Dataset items
....

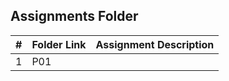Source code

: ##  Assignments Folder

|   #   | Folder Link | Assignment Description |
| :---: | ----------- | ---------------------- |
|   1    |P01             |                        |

....

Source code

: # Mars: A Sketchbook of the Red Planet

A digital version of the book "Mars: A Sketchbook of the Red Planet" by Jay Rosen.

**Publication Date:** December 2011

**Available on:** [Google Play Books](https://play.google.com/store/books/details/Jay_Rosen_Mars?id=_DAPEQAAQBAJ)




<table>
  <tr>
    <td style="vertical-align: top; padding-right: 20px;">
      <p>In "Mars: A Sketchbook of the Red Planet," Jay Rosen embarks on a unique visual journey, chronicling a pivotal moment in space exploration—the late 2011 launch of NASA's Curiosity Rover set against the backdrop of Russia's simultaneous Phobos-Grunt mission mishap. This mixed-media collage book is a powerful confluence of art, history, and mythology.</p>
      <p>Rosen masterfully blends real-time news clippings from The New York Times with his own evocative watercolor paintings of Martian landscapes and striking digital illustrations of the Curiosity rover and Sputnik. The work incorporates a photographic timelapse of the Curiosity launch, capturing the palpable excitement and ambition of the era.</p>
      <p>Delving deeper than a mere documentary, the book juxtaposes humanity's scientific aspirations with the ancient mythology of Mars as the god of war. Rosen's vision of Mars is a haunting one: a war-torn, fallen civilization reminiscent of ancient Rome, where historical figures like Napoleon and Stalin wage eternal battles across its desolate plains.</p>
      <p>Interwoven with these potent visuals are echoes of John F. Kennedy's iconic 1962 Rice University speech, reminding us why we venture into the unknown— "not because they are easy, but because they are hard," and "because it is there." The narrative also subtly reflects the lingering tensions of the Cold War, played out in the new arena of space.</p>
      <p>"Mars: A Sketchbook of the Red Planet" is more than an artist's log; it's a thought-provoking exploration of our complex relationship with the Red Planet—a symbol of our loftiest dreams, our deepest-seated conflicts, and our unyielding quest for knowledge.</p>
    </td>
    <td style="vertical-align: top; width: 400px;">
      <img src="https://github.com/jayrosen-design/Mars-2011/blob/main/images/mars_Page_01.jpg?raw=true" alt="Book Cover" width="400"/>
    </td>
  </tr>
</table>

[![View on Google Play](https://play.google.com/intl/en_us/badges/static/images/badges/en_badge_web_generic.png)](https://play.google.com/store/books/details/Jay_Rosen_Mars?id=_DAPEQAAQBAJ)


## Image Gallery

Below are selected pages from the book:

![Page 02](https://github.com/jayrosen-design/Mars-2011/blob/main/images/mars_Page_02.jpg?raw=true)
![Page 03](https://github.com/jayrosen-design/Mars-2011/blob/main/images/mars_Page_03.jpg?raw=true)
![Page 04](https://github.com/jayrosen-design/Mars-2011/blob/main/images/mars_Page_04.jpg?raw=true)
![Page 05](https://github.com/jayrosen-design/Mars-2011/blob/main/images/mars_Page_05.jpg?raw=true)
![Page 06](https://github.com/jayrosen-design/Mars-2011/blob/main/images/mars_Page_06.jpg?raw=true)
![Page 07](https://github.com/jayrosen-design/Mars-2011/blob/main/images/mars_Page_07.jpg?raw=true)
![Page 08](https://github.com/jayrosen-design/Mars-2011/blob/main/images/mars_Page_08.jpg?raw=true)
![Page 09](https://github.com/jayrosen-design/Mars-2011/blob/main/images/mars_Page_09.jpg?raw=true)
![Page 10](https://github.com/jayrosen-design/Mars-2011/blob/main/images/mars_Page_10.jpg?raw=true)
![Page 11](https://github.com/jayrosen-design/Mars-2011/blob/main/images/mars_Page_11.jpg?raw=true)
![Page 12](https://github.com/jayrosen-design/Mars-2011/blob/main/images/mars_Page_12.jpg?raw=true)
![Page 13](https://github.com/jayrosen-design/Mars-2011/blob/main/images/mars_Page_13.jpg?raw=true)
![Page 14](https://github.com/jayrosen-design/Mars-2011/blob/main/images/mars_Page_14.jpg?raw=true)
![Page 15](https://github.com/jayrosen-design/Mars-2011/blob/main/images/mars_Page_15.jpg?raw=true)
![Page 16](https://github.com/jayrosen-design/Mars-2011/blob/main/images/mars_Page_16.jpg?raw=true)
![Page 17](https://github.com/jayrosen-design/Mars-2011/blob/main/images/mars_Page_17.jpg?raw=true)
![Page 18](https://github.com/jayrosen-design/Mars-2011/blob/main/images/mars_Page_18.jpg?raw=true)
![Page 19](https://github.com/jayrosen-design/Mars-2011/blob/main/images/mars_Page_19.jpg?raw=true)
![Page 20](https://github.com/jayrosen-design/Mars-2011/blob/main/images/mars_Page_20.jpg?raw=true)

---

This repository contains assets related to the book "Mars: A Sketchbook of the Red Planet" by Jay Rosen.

....

Check every line of the data and give the number of them that hold the string "exploration", with no other words.

2